According to the United States Census Bureau, the town has a total area of 0.2 sqmi, all land.

==Demographics==

Historical population
| Census | Pop. | Note | %± |
| 1910 | 170 |  | — |
| 1920 | 147 |  | −13.5% |
| 1930 | 212 |  | 44.2% |
| 1940 | 126 |  | −40.6% |
| 1950 | 96 |  | −23.8% |
| 1960 | 56 |  | −41.7% |
| 1970 | 59 |  | 5.4% |
| 1980 | 51 |  | −13.6% |
| 1990 | 37 |  | −27.5% |
| 2000 | 26 |  | −29.7% |
| 2020 | 11 |  | — |
U.S. Decennial Census

===2020 census===
As of the 2020 census, Avard had a population of 11. The median age was 45.3 years. 27.3% of residents were under the age of 18 and 18.2% of residents were 65 years of age or older. For every 100 females there were 22.2 males, and for every 100 females age 18 and over there were 0.0 males age 18 and over.

0.0% of residents lived in urban areas, while 100.0% lived in rural areas.

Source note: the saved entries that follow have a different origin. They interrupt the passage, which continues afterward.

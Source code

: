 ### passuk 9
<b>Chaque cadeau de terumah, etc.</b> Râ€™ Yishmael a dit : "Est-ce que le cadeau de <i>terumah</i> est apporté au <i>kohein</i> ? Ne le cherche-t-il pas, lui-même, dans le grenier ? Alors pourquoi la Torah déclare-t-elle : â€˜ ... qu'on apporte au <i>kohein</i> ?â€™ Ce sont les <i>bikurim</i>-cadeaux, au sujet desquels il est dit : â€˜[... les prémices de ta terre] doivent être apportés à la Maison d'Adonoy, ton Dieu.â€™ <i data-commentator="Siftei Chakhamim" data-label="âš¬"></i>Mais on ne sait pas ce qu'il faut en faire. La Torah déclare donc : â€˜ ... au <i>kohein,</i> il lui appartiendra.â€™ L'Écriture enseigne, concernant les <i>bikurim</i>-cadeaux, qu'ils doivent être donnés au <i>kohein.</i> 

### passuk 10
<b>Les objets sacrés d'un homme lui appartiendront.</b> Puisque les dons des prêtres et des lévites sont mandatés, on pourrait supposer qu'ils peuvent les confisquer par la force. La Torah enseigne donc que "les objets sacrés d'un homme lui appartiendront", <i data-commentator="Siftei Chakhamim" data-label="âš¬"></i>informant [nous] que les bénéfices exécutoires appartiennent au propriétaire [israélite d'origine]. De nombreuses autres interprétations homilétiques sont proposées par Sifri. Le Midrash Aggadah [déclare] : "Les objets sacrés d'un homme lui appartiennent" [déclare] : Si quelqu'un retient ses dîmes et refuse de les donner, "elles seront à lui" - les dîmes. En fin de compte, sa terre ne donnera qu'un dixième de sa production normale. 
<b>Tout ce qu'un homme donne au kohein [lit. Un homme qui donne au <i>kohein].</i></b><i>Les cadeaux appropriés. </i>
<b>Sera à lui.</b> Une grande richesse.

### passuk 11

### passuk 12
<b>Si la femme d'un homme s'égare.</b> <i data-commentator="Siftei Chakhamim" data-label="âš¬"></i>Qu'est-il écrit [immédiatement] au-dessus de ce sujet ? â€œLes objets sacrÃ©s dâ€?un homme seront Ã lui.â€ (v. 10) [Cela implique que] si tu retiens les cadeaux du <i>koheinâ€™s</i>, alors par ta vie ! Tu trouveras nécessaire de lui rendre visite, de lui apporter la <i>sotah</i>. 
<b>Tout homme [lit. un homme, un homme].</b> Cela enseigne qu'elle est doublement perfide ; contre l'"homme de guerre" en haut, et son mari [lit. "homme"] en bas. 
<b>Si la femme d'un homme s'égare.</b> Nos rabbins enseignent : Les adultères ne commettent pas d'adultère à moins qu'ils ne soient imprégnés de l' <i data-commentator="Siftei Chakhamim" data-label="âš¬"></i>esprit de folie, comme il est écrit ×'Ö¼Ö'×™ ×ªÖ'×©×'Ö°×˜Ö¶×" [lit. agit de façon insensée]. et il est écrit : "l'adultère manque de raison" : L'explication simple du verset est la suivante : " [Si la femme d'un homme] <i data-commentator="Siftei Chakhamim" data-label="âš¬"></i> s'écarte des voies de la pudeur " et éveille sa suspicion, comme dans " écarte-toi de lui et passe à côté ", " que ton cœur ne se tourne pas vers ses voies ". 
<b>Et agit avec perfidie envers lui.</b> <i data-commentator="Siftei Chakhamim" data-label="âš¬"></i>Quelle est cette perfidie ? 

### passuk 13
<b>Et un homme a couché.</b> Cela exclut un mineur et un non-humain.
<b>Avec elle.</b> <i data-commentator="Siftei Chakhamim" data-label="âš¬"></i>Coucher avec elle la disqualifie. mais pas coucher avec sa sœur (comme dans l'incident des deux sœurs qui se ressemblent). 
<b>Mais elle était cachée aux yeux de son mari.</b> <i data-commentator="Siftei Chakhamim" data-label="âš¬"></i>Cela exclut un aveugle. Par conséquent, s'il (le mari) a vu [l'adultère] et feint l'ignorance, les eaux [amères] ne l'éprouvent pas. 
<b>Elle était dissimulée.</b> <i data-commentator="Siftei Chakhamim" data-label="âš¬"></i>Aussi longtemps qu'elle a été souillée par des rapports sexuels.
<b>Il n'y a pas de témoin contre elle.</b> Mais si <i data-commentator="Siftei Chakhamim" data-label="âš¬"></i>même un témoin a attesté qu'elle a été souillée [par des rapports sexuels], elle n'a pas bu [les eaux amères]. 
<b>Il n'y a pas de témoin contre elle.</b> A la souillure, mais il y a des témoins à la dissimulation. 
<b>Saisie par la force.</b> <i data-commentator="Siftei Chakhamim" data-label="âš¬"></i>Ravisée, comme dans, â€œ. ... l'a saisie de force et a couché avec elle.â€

There were 7 households in Avard, of which 57.1% had children under the age of 18 living in them. Of all households, 57.1% were married-couple households, 14.3% were households with a male householder and no spouse or partner present, and 28.6% were households with a female householder and no spouse or partner present. About 14.3% of all households were made up of individuals and 0.0% had someone living alone who was 65 years of age or older.

There were 11 housing units, of which 36.4% were vacant. The homeowner vacancy rate was 0.0% and the rental vacancy rate was 100.0%.

Racial composition as of the 2020 census
| Race | Number | Percent |
|---|---|---|
| White | 10 | 90.9% |
| Black or African American | 0 | 0.0% |
| American Indian and Alaska Native | 0 | 0.0% |
| Asian | 0 | 0.0% |
| Native Hawaiian and Other Pacific Islander | 0 | 0.0% |
| Some other race | 0 | 0.0% |
| Two or more races | 1 | 9.1% |
| Hispanic or Latino (of any race) | 0 | 0.0% |

===2000 census===
As of the census of 2000, there were 26 people, 13 households, and 6 families residing in the town. The population density was 126.7 PD/sqmi. There were 17 housing units at an average density of 82.8 /sqmi. The racial makeup of the town was 96.15% White, and 3.85% from two or more races.

There were 13 households, out of which 30.8% had children under the age of 18 living with them, 46.2% were married couples living together, and 53.8% were non-families. 46.2% of all households were made up of individuals, and 15.4% had someone living alone who was 65 years of age or older. The average household size was 2.00 and the average family size was 3.00.

In the town, the population was spread out, with 19.2% under the age of 18, 7.7% from 18 to 24, 26.9% from 25 to 44, 26.9% from 45 to 64, and 19.2% who were 65 years of age or older. The median age was 42 years. For every 100 females, there were 116.7 males. For every 100 females age 18 and over, there were 110.0 males.

The median income for a household in the town was $23,750, and the median income for a family was $40,000. Males had a median income of $23,750 versus $14,583 for females. The per capita income for the town was $11,757. There were no families and 17.1% of the population living below the poverty line, including no under eighteens and 50.0% of those over 64.